> Work to complete:
Throughout the listing below, show every line in which "DoxyCompactItemize" occurs.

> Supplied data:
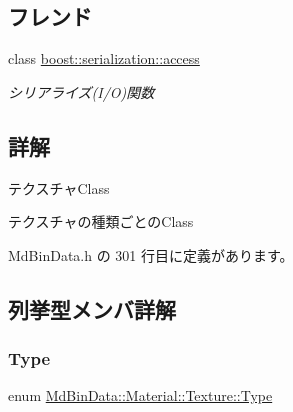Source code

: \subsection*{フレンド}
\begin{DoxyCompactItemize}
\item 
class \mbox{\hyperlink{class_md_bin_data_1_1_material_1_1_texture_ac98d07dd8f7b70e16ccb9a01abf56b9c}{boost\+::serialization\+::access}}
\begin{DoxyCompactList}\small\item\em シリアライズ(I/O)関数 \end{DoxyCompactList}\end{DoxyCompactItemize}


\subsection{詳解}
テクスチャ\+Class 

テクスチャの種類ごとの\+Class 

 Md\+Bin\+Data.\+h の 301 行目に定義があります。



\subsection{列挙型メンバ詳解}
\mbox{\label{class_md_bin_data_1_1_material_1_1_texture_a30fadb7216d0650de284e2fd875868ae}} 
\subsubsection{\texorpdfstring{Type}{Type}}
{\footnotesize\ttfamily enum \mbox{\hyperlink{class_md_bin_data_1_1_material_1_1_texture_a30fadb7216d0650de284e2fd875868ae}{Md\+Bin\+Data\+::\+Material\+::\+Texture\+::\+Type}}\hspace{0.3cm}{\ttfamily [strong]}}

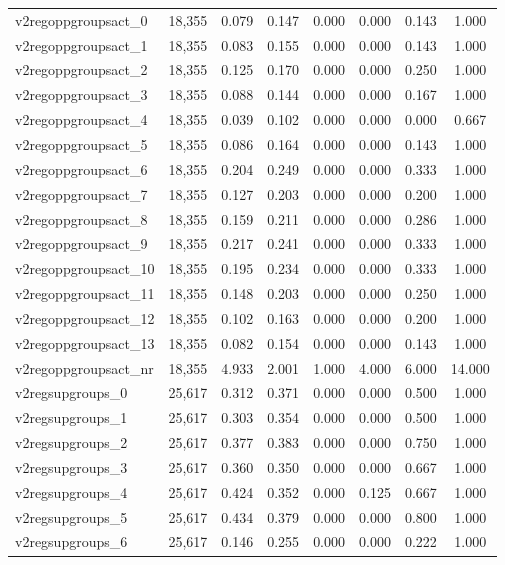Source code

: \begin{table}[!htbp]
\begin{tabular}{@{\extracolsep{5pt}}lccccccc}
v2regoppgroupsact\_0 & 18,355 & 0.079 & 0.147 & 0.000 & 0.000 & 0.143 & 1.000 \\ 
v2regoppgroupsact\_1 & 18,355 & 0.083 & 0.155 & 0.000 & 0.000 & 0.143 & 1.000 \\ 
v2regoppgroupsact\_2 & 18,355 & 0.125 & 0.170 & 0.000 & 0.000 & 0.250 & 1.000 \\ 
v2regoppgroupsact\_3 & 18,355 & 0.088 & 0.144 & 0.000 & 0.000 & 0.167 & 1.000 \\ 
v2regoppgroupsact\_4 & 18,355 & 0.039 & 0.102 & 0.000 & 0.000 & 0.000 & 0.667 \\ 
v2regoppgroupsact\_5 & 18,355 & 0.086 & 0.164 & 0.000 & 0.000 & 0.143 & 1.000 \\ 
v2regoppgroupsact\_6 & 18,355 & 0.204 & 0.249 & 0.000 & 0.000 & 0.333 & 1.000 \\ 
v2regoppgroupsact\_7 & 18,355 & 0.127 & 0.203 & 0.000 & 0.000 & 0.200 & 1.000 \\ 
v2regoppgroupsact\_8 & 18,355 & 0.159 & 0.211 & 0.000 & 0.000 & 0.286 & 1.000 \\ 
v2regoppgroupsact\_9 & 18,355 & 0.217 & 0.241 & 0.000 & 0.000 & 0.333 & 1.000 \\ 
v2regoppgroupsact\_10 & 18,355 & 0.195 & 0.234 & 0.000 & 0.000 & 0.333 & 1.000 \\ 
v2regoppgroupsact\_11 & 18,355 & 0.148 & 0.203 & 0.000 & 0.000 & 0.250 & 1.000 \\ 
v2regoppgroupsact\_12 & 18,355 & 0.102 & 0.163 & 0.000 & 0.000 & 0.200 & 1.000 \\ 
v2regoppgroupsact\_13 & 18,355 & 0.082 & 0.154 & 0.000 & 0.000 & 0.143 & 1.000 \\ 
v2regoppgroupsact\_nr & 18,355 & 4.933 & 2.001 & 1.000 & 4.000 & 6.000 & 14.000 \\ 
v2regsupgroups\_0 & 25,617 & 0.312 & 0.371 & 0.000 & 0.000 & 0.500 & 1.000 \\ 
v2regsupgroups\_1 & 25,617 & 0.303 & 0.354 & 0.000 & 0.000 & 0.500 & 1.000 \\ 
v2regsupgroups\_2 & 25,617 & 0.377 & 0.383 & 0.000 & 0.000 & 0.750 & 1.000 \\ 
v2regsupgroups\_3 & 25,617 & 0.360 & 0.350 & 0.000 & 0.000 & 0.667 & 1.000 \\ 
v2regsupgroups\_4 & 25,617 & 0.424 & 0.352 & 0.000 & 0.125 & 0.667 & 1.000 \\ 
v2regsupgroups\_5 & 25,617 & 0.434 & 0.379 & 0.000 & 0.000 & 0.800 & 1.000 \\ 
v2regsupgroups\_6 & 25,617 & 0.146 & 0.255 & 0.000 & 0.000 & 0.222 & 1.000 \\ 

\end{tabular}
\end{table}
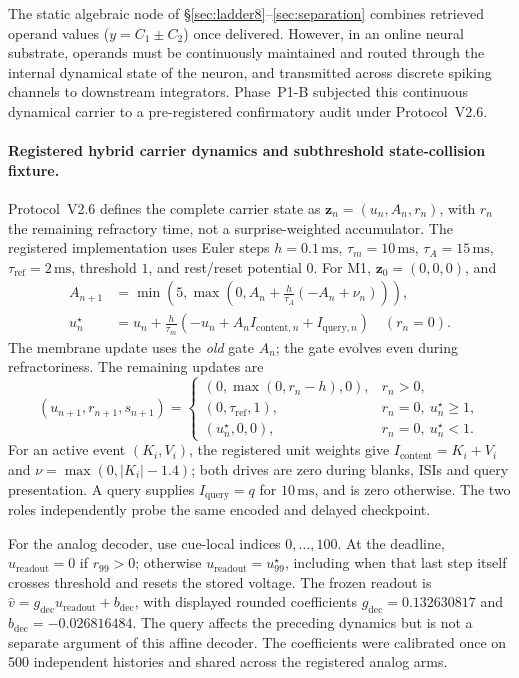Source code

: The static algebraic node of \S\ref{sec:ladder8}--\ref{sec:separation} combines
retrieved operand values ($y = C_1 \pm C_2$) once delivered. However, in an online
neural substrate, operands must be continuously maintained and routed through the
internal dynamical state of the neuron, and transmitted across discrete spiking channels
to downstream integrators. Phase~P1-B subjected this continuous dynamical carrier to a pre-registered
confirmatory audit under Protocol~V2.6.

\paragraph{Registered hybrid carrier dynamics and subthreshold state-collision fixture.}
Protocol~V2.6 defines the complete carrier state as
$\mathbf{z}_n=(u_n,A_n,r_n)$, with $r_n$ the remaining refractory time,
not a surprise-weighted accumulator. The registered implementation uses
Euler steps $h=0.1\,\text{ms}$, $\tau_m=10\,\text{ms}$,
$\tau_A=15\,\text{ms}$, $\tau_{\mathrm{ref}}=2\,\text{ms}$,
threshold $1$, and rest/reset potential $0$. For M1,
$\mathbf{z}_0=(0,0,0)$, and
\begin{equation}
\begin{aligned}
 A_{n+1}&=\min\!\left(5,\max\!\left(0,
 A_n+\frac{h}{\tau_A}(-A_n+\nu_n)\right)\right),\\
 u_n^\star&=u_n+\frac{h}{\tau_m}
 \left(-u_n+A_n I_{\mathrm{content},n}+I_{\mathrm{query},n}\right)
 \quad (r_n=0).
\end{aligned}
\label{eq:p1b_carrier}
\end{equation}
The membrane update uses the \emph{old} gate $A_n$; the gate evolves even
during refractoriness. The remaining updates are
\[
(u_{n+1},r_{n+1},s_{n+1})=
\begin{cases}
 (0,\max(0,r_n-h),0),&r_n>0,\\
 (0,\tau_{\mathrm{ref}},1),&r_n=0,\ u_n^\star\ge1,\\
 (u_n^\star,0,0),&r_n=0,\ u_n^\star<1.
\end{cases}
\]
For an active event $(K_i,V_i)$, the registered unit weights give
$I_{\mathrm{content}}=K_i+V_i$ and
$\nu=\max(0,|K_i|-1.4)$; both drives are zero during blanks, ISIs and
query presentation. A query supplies $I_{\mathrm{query}}=q$ for
$10\,\text{ms}$, and is zero otherwise. The two roles independently probe
the same encoded and delayed checkpoint.

For the analog decoder, use cue-local indices $0,\ldots,100$.
At the deadline, $u_{\mathrm{readout}}=0$ if $r_{99}>0$; otherwise
$u_{\mathrm{readout}}=u_{99}^\star$, including when that last step itself
crosses threshold and resets the stored voltage. The frozen readout is
$\hat v=g_{\mathrm{dec}}u_{\mathrm{readout}}+b_{\mathrm{dec}}$,
with displayed rounded coefficients $g_{\mathrm{dec}}=0.132630817$ and
$b_{\mathrm{dec}}=-0.026816484$. The query affects the preceding dynamics
but is not a separate argument of this affine decoder. The coefficients
were calibrated once on 500 independent histories and shared across
the registered analog arms.


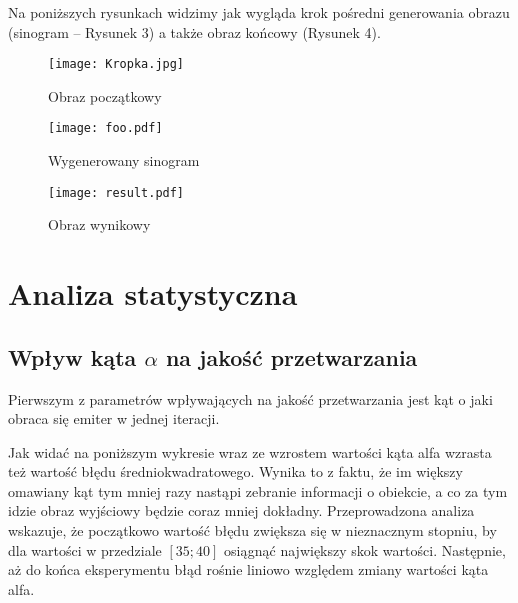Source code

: \documentclass{article}
\begin{document}
Na poniższych rysunkach widzimy jak wygląda krok pośredni generowania obrazu (sinogram -- Rysunek 3) a także obraz końcowy (Rysunek 4).

\begin{figure}[!htbp]
\begin{center}
\texttt{[image: Kropka.jpg]}
\end{center}
\caption{Obraz początkowy}
\label{fig:1Tdelta}
\end{figure}

\begin{figure}[!htbp]
\begin{center}
\texttt{[image: foo.pdf]}
\end{center}
\caption{Wygenerowany sinogram}
\label{fig:1Tdelta}
\end{figure}

\begin{figure}[!htbp]
\begin{center}
\texttt{[image: result.pdf]}
\end{center}
\caption{Obraz wynikowy}
\label{fig:1Tdelta}
\end{figure}

\clearpage %


\section{Analiza statystyczna}
\label{sec_analiza_statystyczna}

\subsection{Wpływ kąta $\alpha$ na jakość przetwarzania}
\label{subsec_alpha_comparison}

Pierwszym z parametrów wpływających na jakość przetwarzania jest kąt o jaki obraca się emiter w jednej iteracji. 


Jak widać na poniższym wykresie wraz ze wzrostem wartości kąta alfa wzrasta też wartość błędu średniokwadratowego. Wynika to z faktu, że im większy omawiany kąt tym mniej razy nastąpi zebranie informacji o obiekcie, a co za tym idzie obraz wyjściowy będzie coraz mniej dokładny. 
Przeprowadzona analiza wskazuje, że początkowo wartość błędu zwiększa się w nieznacznym stopniu, by dla wartości w przedziale $\left[ 35; 40 \right]$ osiągnąć największy skok wartości. Następnie, aż do końca eksperymentu błąd rośnie liniowo względem zmiany wartości kąta alfa.
\end{document}
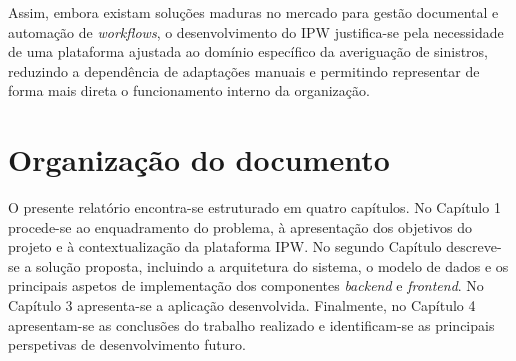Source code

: Assim, embora existam soluções maduras no mercado para gestão documental e automação de \textit{workflows}, o desenvolvimento do IPW justifica-se pela necessidade de uma plataforma ajustada ao domínio específico da averiguação de sinistros, reduzindo a dependência de adaptações manuais e permitindo representar de forma mais direta o funcionamento interno da organização.

\section{Organização do documento}
O presente relatório encontra-se estruturado em quatro capítulos. No Capítulo 1 procede-se ao enquadramento do problema, à apresentação dos objetivos do projeto e à contextualização da plataforma IPW.
No segundo Capítulo descreve-se a solução proposta, incluindo a arquitetura do sistema, o modelo de dados e os principais aspetos de implementação dos componentes \textit{backend} e \textit{frontend}.
No Capítulo 3 apresenta-se a aplicação desenvolvida.
Finalmente, no Capítulo 4 apresentam-se as conclusões do trabalho realizado e identificam-se as principais perspetivas de desenvolvimento futuro.
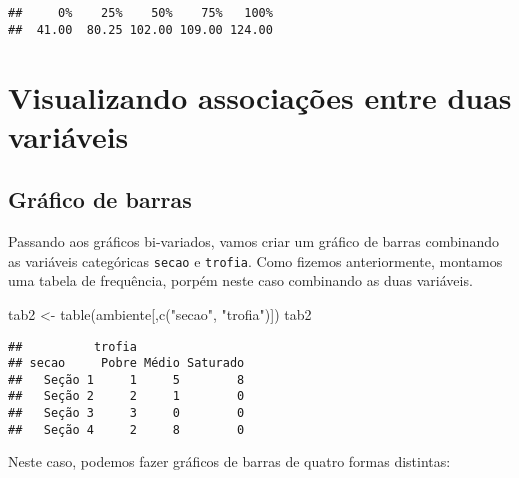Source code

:\documentclass[
]{book}
\newenvironment{Shaded}{\begin{snugshade}}{\end{snugshade}}
\newcommand{\AttributeTok}[1]{\textcolor[rgb]{0.77,0.63,0.00}{#1}}
\newcommand{\DecValTok}[1]{\textcolor[rgb]{0.00,0.00,0.81}{#1}}
\newcommand{\FloatTok}[1]{\textcolor[rgb]{0.00,0.00,0.81}{#1}}
\newcommand{\FunctionTok}[1]{\textcolor[rgb]{0.00,0.00,0.00}{#1}}
\newcommand{\NormalTok}[1]{#1}
\newcommand{\OtherTok}[1]{\textcolor[rgb]{0.56,0.35,0.01}{#1}}
\newcommand{\SpecialCharTok}[1]{\textcolor[rgb]{0.00,0.00,0.00}{#1}}
\newcommand{\StringTok}[1]{\textcolor[rgb]{0.31,0.60,0.02}{#1}}
\begin{document}
\begin{Shaded}
\end{Shaded}

\begin{verbatim}
##     0%    25%    50%    75%   100% 
##  41.00  80.25 102.00 109.00 124.00
\end{verbatim}

\hypertarget{visualizando-associauxe7uxf5es-entre-duas-variuxe1veis}{%
\section{Visualizando associações entre duas variáveis}\label{visualizando-associauxe7uxf5es-entre-duas-variuxe1veis}}

\hypertarget{gruxe1fico-de-barras-1}{%
\subsection{Gráfico de barras}\label{gruxe1fico-de-barras-1}}

Passando aos gráficos bi-variados, vamos criar um gráfico de barras combinando as variáveis categóricas \texttt{secao} e \texttt{trofia}. Como fizemos anteriormente, montamos uma tabela de frequência, porpém neste caso combinando as duas variáveis.

\begin{Shaded}
\begin{Highlighting}[]
\NormalTok{tab2 }\OtherTok{\textless{}{-}} \FunctionTok{table}\NormalTok{(ambiente[,}\FunctionTok{c}\NormalTok{(}\StringTok{"secao"}\NormalTok{, }\StringTok{"trofia"}\NormalTok{)])}
\NormalTok{tab2}
\end{Highlighting}
\end{Shaded}

\begin{verbatim}
##          trofia
## secao     Pobre Médio Saturado
##   Seção 1     1     5        8
##   Seção 2     2     1        0
##   Seção 3     3     0        0
##   Seção 4     2     8        0
\end{verbatim}

Neste caso, podemos fazer gráficos de barras de quatro formas distintas:
\end{document}
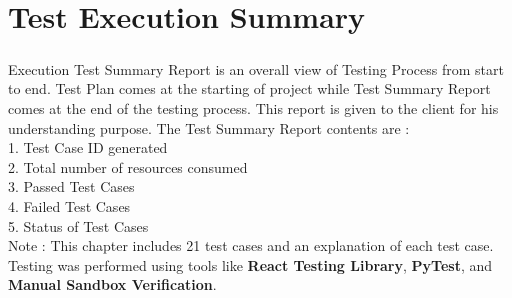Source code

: \chapter{Test Execution Summary}

\paragraph{}Execution Test Summary Report is an overall view of Testing Process from start to end. Test Plan comes at the starting of project while Test Summary Report comes at the end of the testing process. This report is given to the client for his understanding purpose. 
The Test Summary Report contents are :\\
1. Test Case ID generated \\
2. Total number of resources consumed \\
3. Passed Test Cases \\
4. Failed Test Cases \\
5. Status of Test Cases \\

Note : This chapter includes 21 test cases and an explanation of each test case. Testing was performed using tools like \textbf{React Testing Library}, \textbf{PyTest}, and \textbf{Manual Sandbox Verification}.

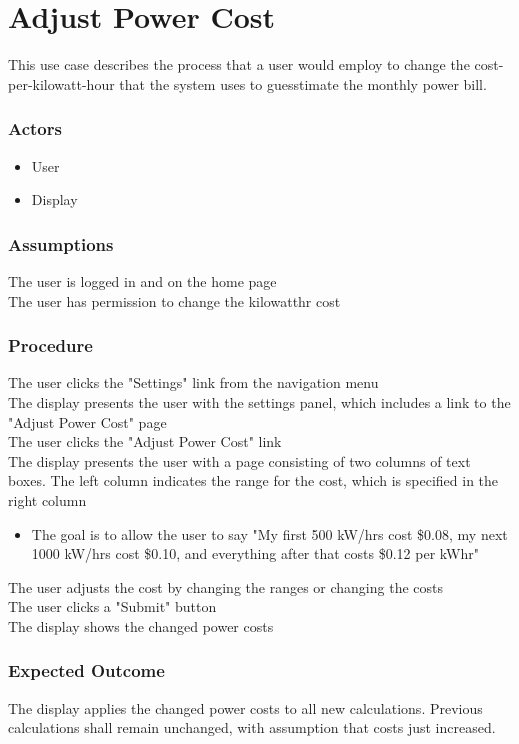 \section{Adjust Power Cost}
This use case describes the process that a user would employ to change the cost-per-kilowatt-hour that the system uses to guesstimate the monthly power bill.

\subsubsection{Actors}
\begin{itemize}
	\item User
	\item Display
\end{itemize}

\subsubsection{Assumptions}

The user is logged in and on the home page\\
The user has permission to change the kilowatt\/hr cost 

\subsubsection{Procedure}

The user clicks the "Settings" link from the navigation menu\\
The display presents the user with the settings panel, which includes a link to the "Adjust Power Cost" page\\
The user clicks the "Adjust Power Cost" link\\
The display presents the user with a page consisting of two columns of text boxes. The left column indicates the range for the cost, which is specified in the right column\\
\begin{itemize}
	\item The goal is to allow the user to say "My first 500 kW/hrs cost \$0.08, my next 1000 kW/hrs cost \$0.10, and everything after that costs \$0.12 per kW\/hr" 
\end{itemize}
The user adjusts the cost by changing the ranges or changing the costs\\
The user clicks a "Submit" button\\
The display shows the changed power costs

\subsubsection{Expected Outcome}

The display applies the changed power costs to all new calculations. 
Previous calculations shall remain unchanged, with assumption that costs just increased.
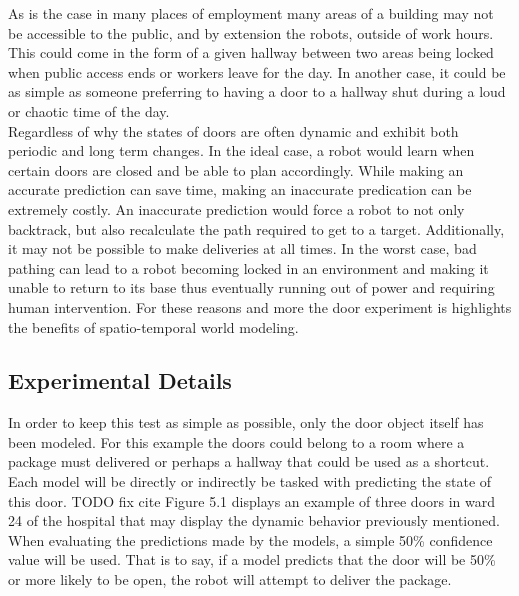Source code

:   As is the case in many places of employment many areas of a building may not
  be accessible to the public, and by extension the robots, outside of work
  hours. This could come in the form of a given hallway between two areas being
  locked when public access ends or workers leave for the day. In another case, it could be as
  simple as someone preferring to having a door to a hallway shut during a loud
  or chaotic time of the day. \\

  Regardless of why the states of doors are often
  dynamic and exhibit both periodic and long term changes. In the ideal case, a robot
  would learn when certain doors are closed and be able to plan accordingly.
  While making an accurate prediction can save time, making an inaccurate
  predication can be extremely costly. An inaccurate prediction would force a robot
  to not only backtrack, but also recalculate the path required to get to a
  target. Additionally, it may not be possible to make deliveries at all times.
  In the worst case, bad pathing can lead to a robot becoming locked in an
  environment and making it unable to return to its base thus eventually running out of power and
  requiring human intervention. For these reasons and more the door
  experiment is highlights the benefits of spatio-temporal world
  modeling. \\

  \subsection{ Experimental Details }

  In order to keep this test as simple as possible, only the door
  object itself has been modeled. For this example the doors could belong to a room where a
  package must delivered or perhaps a hallway that could be used as a
  shortcut. Each model will be directly or indirectly be tasked with
  predicting the state of this door. TODO fix cite Figure 5.1 displays an example of three
  doors in ward 24 of the hospital that may display the dynamic behavior
  previously mentioned. \\

  When evaluating the predictions made by the models, a simple 50\% confidence
  value will be used. That is to say, if a model predicts that the door will
  be 50\% or more likely to be open, the robot will attempt to
  deliver the package. \\

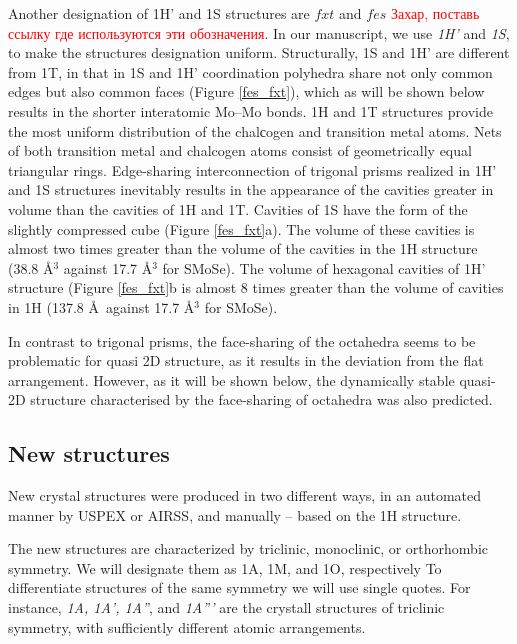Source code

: \documentclass[a4paperm]{article}
\begin{document}
Another designation of 1H' and 1S structures are $fxt$ and $fes$ \cite{}\textcolor{red}{Захар, поставь ссылку где используются эти обозначения}.
In our manuscript, we use {\it 1H'} and {\it 1S}, to make the structures designation uniform.
Structurally, 1S and 1H' are different from 1T, in that in 1S and 1H' coordination polyhedra share not only common edges but also common faces (Figure \ref{fes_fxt}), which as will be shown below results in the shorter interatomic Mo--Mo bonds.
1H and 1T structures provide the most uniform distribution of the chalсogen and transition metal atoms.
Nets of both transition metal and chalcogen atoms consist of  geometrically equal triangular rings.
Edge-sharing interconnection of trigonal prisms realized in 1H' and 1S structures inevitably results in the appearance of the cavities greater in volume than the cavities of 1H and 1T. 
Cavities of 1S have the form of the slightly compressed cube (Figure \ref{fes_fxt}a).
The volume of these cavities is almost two times greater than the volume of the cavities in the 1H structure (38.8 \AA$^3$ against 17.7 \AA$^3$ for SMoSe).
The volume of hexagonal cavities of 1H' structure (Figure \ref{fes_fxt}b is almost 8 times greater than the volume of cavities in 1H (137.8 \AA\ against 17.7 \AA$^3$ for SMoSe).

In contrast to trigonal prisms, the face-sharing of the octahedra seems to be problematic for quasi 2D structure, as it results in the deviation from the flat arrangement.
However, as it will be shown below, the dynamically stable quasi-2D structure characterised by the face-sharing of octahedra was also predicted.



		\subsection{New structures}

New crystal structures were produced in two different ways, in an automated manner by USPEX or AIRSS, and manually -- based on the 1H structure.

The new structures are characterized by triclinic, monocliniс, or orthorhombic symmetry.
We will designate them as 1A, 1M, and 1O, respectively
To differentiate structures of the same symmetry we will use single quotes.
For instance, {\it 1A, 1A', 1A''}, and {\it 1A'''} are the crystall structures of triclinic symmetry, with sufficiently different atomic arrangements.
\end{document}
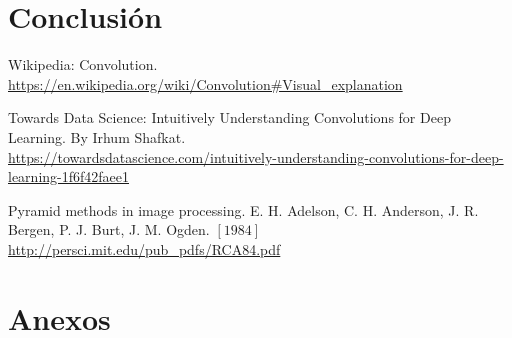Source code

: \documentclass[12pt, letterpaper]{article}
\begin{document}
\section{Conclusión}


\newpage
\begin{thebibliography}{X}
     Wikipedia: Convolution. \\
    \url{https://en.wikipedia.org/wiki/Convolution#Visual_explanation} 

     Towards Data Science: Intuitively Understanding Convolutions for Deep Learning. By Irhum Shafkat. \\
    \url{https://towardsdatascience.com/intuitively-understanding-convolutions-for-deep-learning-1f6f42faee1} 

     Pyramid methods in image processing. E. H. Adelson, C. H. Anderson,  J. R. Bergen,  P. J. Burt,  J. M. Ogden. $[1984]$
    \url{http://persci.mit.edu/pub_pdfs/RCA84.pdf}

\end{thebibliography}

\section{Anexos}
\end{document}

> Task response:
\begin{DoxyCompactItemize}
\begin{DoxyCompactList}\small\item\em シリアライズ(I/O)関数 \end{DoxyCompactList}\end{DoxyCompactItemize}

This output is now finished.